▸ **What you should do**
Write out only the lines from the top of the listing below through the one with "- ✅ API responses com uso", exactly as they stand, while keeping pictures out of the copy.

▸ **Records provided**
—————

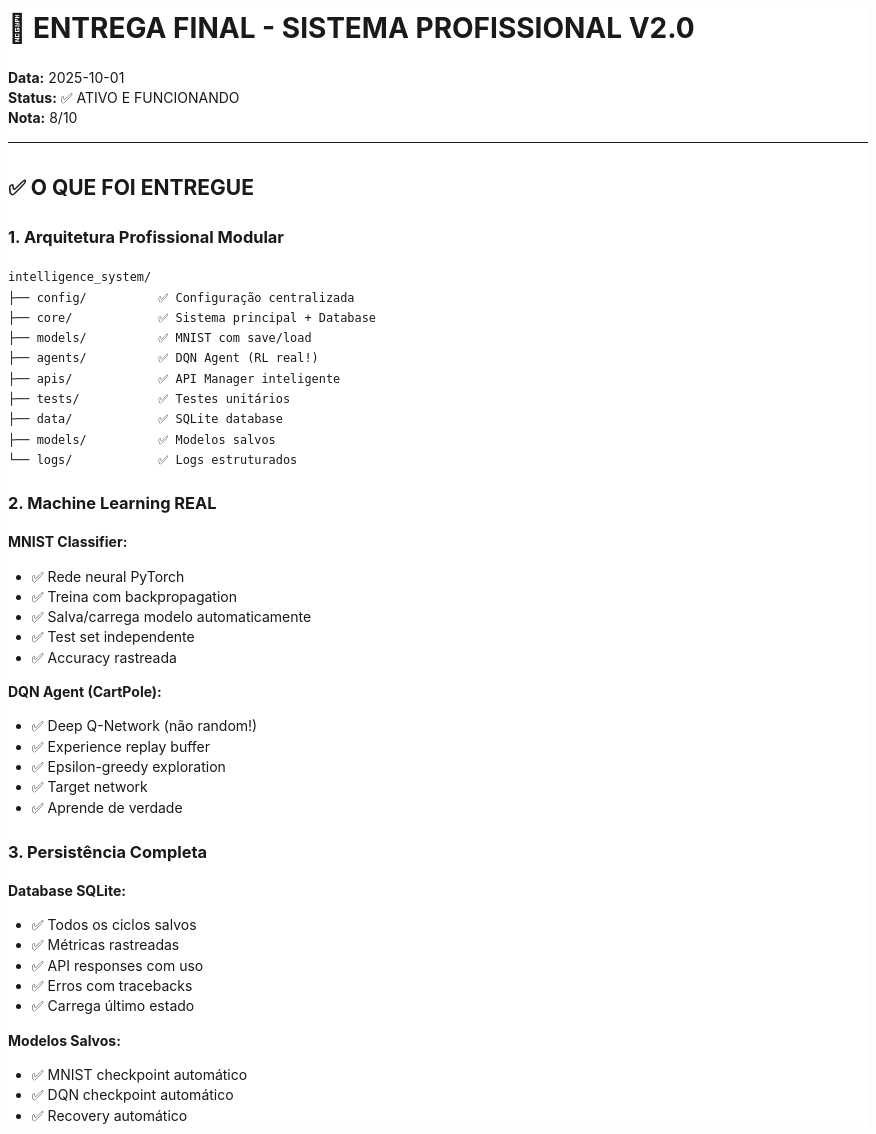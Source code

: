 # 🎉 ENTREGA FINAL - SISTEMA PROFISSIONAL V2.0

**Data:** 2025-10-01  
**Status:** ✅ ATIVO E FUNCIONANDO  
**Nota:** 8/10

---

## ✅ O QUE FOI ENTREGUE

### 1. Arquitetura Profissional Modular

```
intelligence_system/
├── config/          ✅ Configuração centralizada
├── core/            ✅ Sistema principal + Database
├── models/          ✅ MNIST com save/load
├── agents/          ✅ DQN Agent (RL real!)
├── apis/            ✅ API Manager inteligente
├── tests/           ✅ Testes unitários
├── data/            ✅ SQLite database
├── models/          ✅ Modelos salvos
└── logs/            ✅ Logs estruturados
```

### 2. Machine Learning REAL

**MNIST Classifier:**
- ✅ Rede neural PyTorch
- ✅ Treina com backpropagation
- ✅ Salva/carrega modelo automaticamente
- ✅ Test set independente
- ✅ Accuracy rastreada

**DQN Agent (CartPole):**
- ✅ Deep Q-Network (não random!)
- ✅ Experience replay buffer
- ✅ Epsilon-greedy exploration
- ✅ Target network
- ✅ Aprende de verdade

### 3. Persistência Completa

**Database SQLite:**
- ✅ Todos os ciclos salvos
- ✅ Métricas rastreadas
- ✅ API responses com uso
- ✅ Erros com tracebacks
- ✅ Carrega último estado

**Modelos Salvos:**
- ✅ MNIST checkpoint automático
- ✅ DQN checkpoint automático
- ✅ Recovery automático
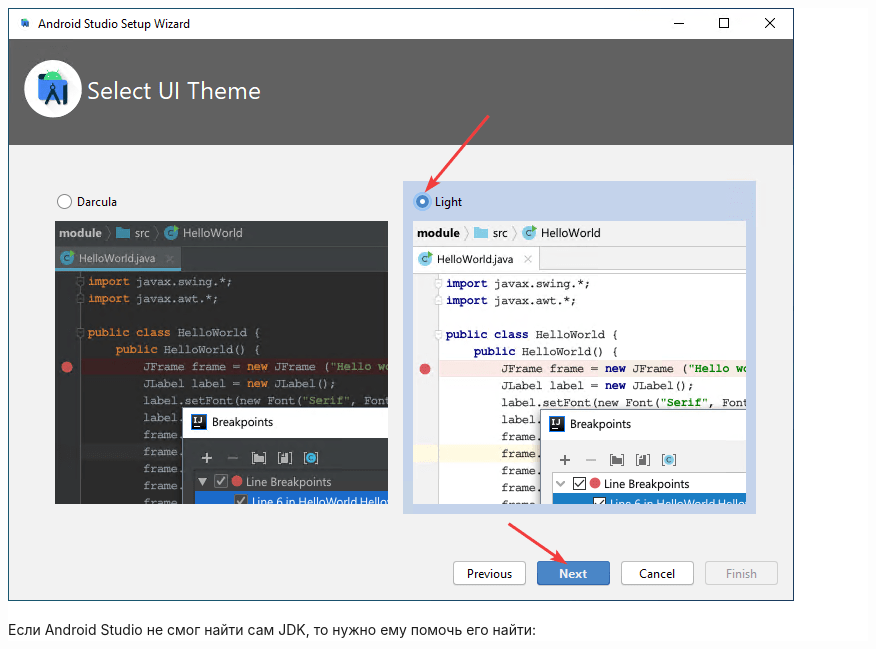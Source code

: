 ![Выбор темы редактора](img/config_04.png)

Если Android Studio не смог найти сам JDK, то нужно ему помочь его найти:
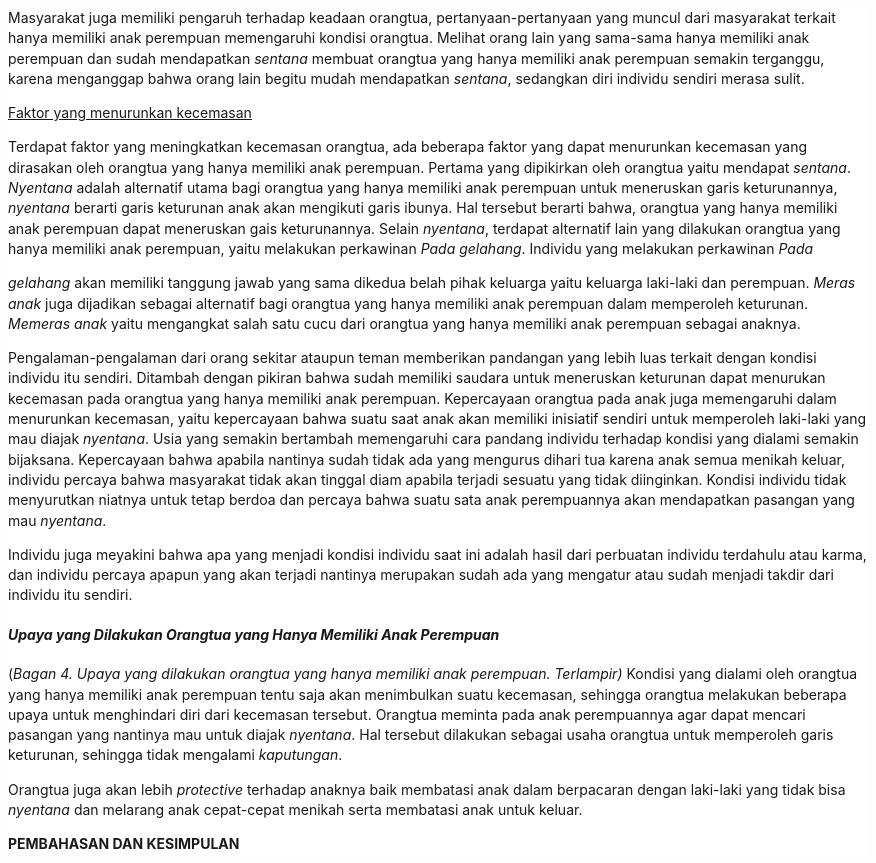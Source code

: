 <p><span class="font4">Masyarakat juga memiliki pengaruh terhadap keadaan orangtua, pertanyaan-pertanyaan yang muncul dari masyarakat terkait hanya memiliki anak perempuan memengaruhi kondisi orangtua. Melihat orang lain yang sama-sama hanya memiliki anak perempuan dan sudah mendapatkan </span><span class="font4" style="font-style:italic;">sentana</span><span class="font4"> membuat orangtua yang hanya memiliki anak perempuan semakin terganggu, karena menganggap bahwa orang lain begitu mudah mendapatkan </span><span class="font4" style="font-style:italic;">sentana</span><span class="font4">, sedangkan diri individu sendiri merasa sulit.</span></p>
<p><span class="font4" style="text-decoration:underline;">Faktor yang menurunkan kecemasan</span></p>
<p><span class="font4">Terdapat faktor yang meningkatkan kecemasan orangtua, ada beberapa faktor yang dapat menurunkan kecemasan yang dirasakan oleh orangtua yang hanya memiliki anak perempuan. Pertama yang dipikirkan oleh orangtua yaitu mendapat </span><span class="font4" style="font-style:italic;">sentana</span><span class="font4">. </span><span class="font4" style="font-style:italic;">Nyentana</span><span class="font4"> adalah alternatif utama bagi orangtua yang hanya memiliki anak perempuan untuk meneruskan garis keturunannya, </span><span class="font4" style="font-style:italic;">nyentana</span><span class="font4"> berarti garis keturunan anak akan mengikuti garis ibunya. Hal tersebut berarti bahwa, orangtua yang hanya memiliki anak perempuan dapat meneruskan gais keturunannya. Selain </span><span class="font4" style="font-style:italic;">nyentana</span><span class="font4">, terdapat alternatif lain yang dilakukan orangtua yang hanya memiliki anak perempuan, yaitu melakukan perkawinan </span><span class="font4" style="font-style:italic;">Pada gelahang</span><span class="font4">. Individu yang melakukan perkawinan </span><span class="font4" style="font-style:italic;">Pada</span></p>
<p><span class="font4" style="font-style:italic;">gelahang</span><span class="font4"> akan memiliki tanggung jawab yang sama dikedua belah pihak keluarga yaitu keluarga laki-laki dan perempuan. </span><span class="font4" style="font-style:italic;">Meras anak</span><span class="font4"> juga dijadikan sebagai alternatif bagi orangtua yang hanya memiliki anak perempuan dalam memperoleh keturunan. </span><span class="font4" style="font-style:italic;">Memeras anak</span><span class="font4"> yaitu mengangkat salah satu cucu dari orangtua yang hanya memiliki anak perempuan sebagai anaknya.</span></p>
<p><span class="font4">Pengalaman-pengalaman dari orang sekitar ataupun teman memberikan pandangan yang lebih luas terkait dengan kondisi individu itu sendiri. Ditambah dengan pikiran bahwa sudah memiliki saudara untuk meneruskan keturunan dapat menurukan kecemasan pada orangtua yang hanya memiliki anak perempuan. Kepercayaan orangtua pada anak juga memengaruhi dalam menurunkan kecemasan, yaitu kepercayaan bahwa suatu saat anak akan memiliki inisiatif sendiri untuk memperoleh laki-laki yang mau diajak </span><span class="font4" style="font-style:italic;">nyentana</span><span class="font4">. Usia yang semakin bertambah memengaruhi cara pandang individu terhadap kondisi yang dialami semakin bijaksana. Kepercayaan bahwa apabila nantinya sudah tidak ada yang mengurus dihari tua karena anak semua menikah keluar, individu percaya bahwa masyarakat tidak akan tinggal diam apabila terjadi sesuatu yang tidak diinginkan. Kondisi individu tidak menyurutkan niatnya untuk tetap berdoa dan percaya bahwa suatu sata anak perempuannya akan mendapatkan pasangan yang mau </span><span class="font4" style="font-style:italic;">nyentana</span><span class="font4">.</span></p>
<p><span class="font4">Individu juga meyakini bahwa apa yang menjadi kondisi individu saat ini adalah hasil dari perbuatan individu terdahulu atau karma, dan individu percaya apapun yang akan terjadi nantinya merupakan sudah ada yang mengatur atau sudah menjadi takdir dari individu itu sendiri.</span></p>
<h4><a name="bookmark24"></a><span class="font4" style="font-weight:bold;font-style:italic;"><a name="bookmark25"></a>Upaya yang Dilakukan Orangtua yang Hanya Memiliki Anak Perempuan</span></h4>
<p><span class="font4">(</span><span class="font4" style="font-style:italic;">Bagan 4. Upaya yang dilakukan orangtua yang hanya memiliki anak perempuan. Terlampir)</span><span class="font4"> Kondisi yang dialami oleh orangtua yang hanya memiliki anak perempuan tentu saja akan menimbulkan suatu kecemasan, sehingga orangtua melakukan beberapa upaya untuk menghindari diri dari kecemasan tersebut. Orangtua meminta pada anak perempuannya agar dapat mencari pasangan yang nantinya mau untuk diajak </span><span class="font4" style="font-style:italic;">nyentana</span><span class="font4">. Hal tersebut dilakukan sebagai usaha orangtua untuk memperoleh garis keturunan, sehingga tidak mengalami </span><span class="font4" style="font-style:italic;">kaputungan</span><span class="font4">.</span></p>
<p><span class="font4">Orangtua juga akan lebih </span><span class="font4" style="font-style:italic;">protective</span><span class="font4"> terhadap anaknya baik membatasi anak dalam berpacaran dengan laki-laki yang tidak bisa </span><span class="font4" style="font-style:italic;">nyentana</span><span class="font4"> dan melarang anak cepat-cepat menikah serta membatasi anak untuk keluar.</span></p>
<p><span class="font4" style="font-weight:bold;">PEMBAHASAN DAN KESIMPULAN</span></p>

—————

▸ **Final answer**
Source code

: # 🎉 ENTREGA FINAL - SISTEMA PROFISSIONAL V2.0

**Data:** 2025-10-01  
**Status:** ✅ ATIVO E FUNCIONANDO  
**Nota:** 8/10

---

## ✅ O QUE FOI ENTREGUE

### 1. Arquitetura Profissional Modular

```
intelligence_system/
├── config/          ✅ Configuração centralizada
├── core/            ✅ Sistema principal + Database
├── models/          ✅ MNIST com save/load
├── agents/          ✅ DQN Agent (RL real!)
├── apis/            ✅ API Manager inteligente
├── tests/           ✅ Testes unitários
├── data/            ✅ SQLite database
├── models/          ✅ Modelos salvos
└── logs/            ✅ Logs estruturados
```

### 2. Machine Learning REAL

**MNIST Classifier:**
- ✅ Rede neural PyTorch
- ✅ Treina com backpropagation
- ✅ Salva/carrega modelo automaticamente
- ✅ Test set independente
- ✅ Accuracy rastreada

**DQN Agent (CartPole):**
- ✅ Deep Q-Network (não random!)
- ✅ Experience replay buffer
- ✅ Epsilon-greedy exploration
- ✅ Target network
- ✅ Aprende de verdade

### 3. Persistência Completa

**Database SQLite:**
- ✅ Todos os ciclos salvos
- ✅ Métricas rastreadas
- ✅ API responses com uso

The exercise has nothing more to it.